- WHAT TO DO: Below are the entries; return exactly the line with "set(0, 'DefaultFigureWindowStyle', 'docked');" and every later line, without anything else.

[Document images with source code]
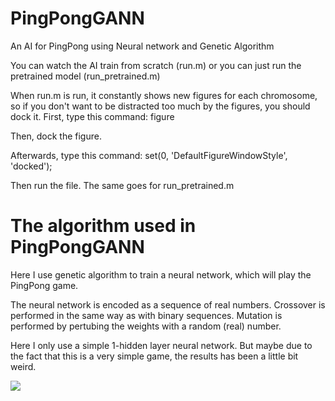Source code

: # PingPongGANN
An AI for PingPong using Neural network and Genetic Algorithm

You can watch the AI train from scratch (run.m) or you can just run the pretrained model (run_pretrained.m)

When run.m is run, it constantly shows new figures for each chromosome, so if you don't want to be distracted too much by the 
figures, you should dock it. First, type this command:
    figure
    
Then, dock the figure. 

Afterwards, type this command:
    set(0, 'DefaultFigureWindowStyle', 'docked');
    
Then run the file. The same goes for run_pretrained.m

# The algorithm used in PingPongGANN

Here I use genetic algorithm to train a neural network, which will play the PingPong game.

The neural network is encoded as a sequence of real numbers. Crossover is performed in the same way as with binary sequences. Mutation is performed by pertubing the weights with a random (real) number.

Here I only use a simple 1-hidden layer neural network. But maybe due to the fact that this is a very simple game, the results has been a little bit weird.

![](https://user-images.githubusercontent.com/20016033/42417879-4ad01d24-82be-11e8-90f3-27671f8647eb.gif?raw=true "")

- ANSWER FOR THIS EXERCISE:
    set(0, 'DefaultFigureWindowStyle', 'docked');
    
Then run the file. The same goes for run_pretrained.m

# The algorithm used in PingPongGANN

Here I use genetic algorithm to train a neural network, which will play the PingPong game.

The neural network is encoded as a sequence of real numbers. Crossover is performed in the same way as with binary sequences. Mutation is performed by pertubing the weights with a random (real) number.

Here I only use a simple 1-hidden layer neural network. But maybe due to the fact that this is a very simple game, the results has been a little bit weird.

![](https://user-images.githubusercontent.com/20016033/42417879-4ad01d24-82be-11e8-90f3-27671f8647eb.gif?raw=true "")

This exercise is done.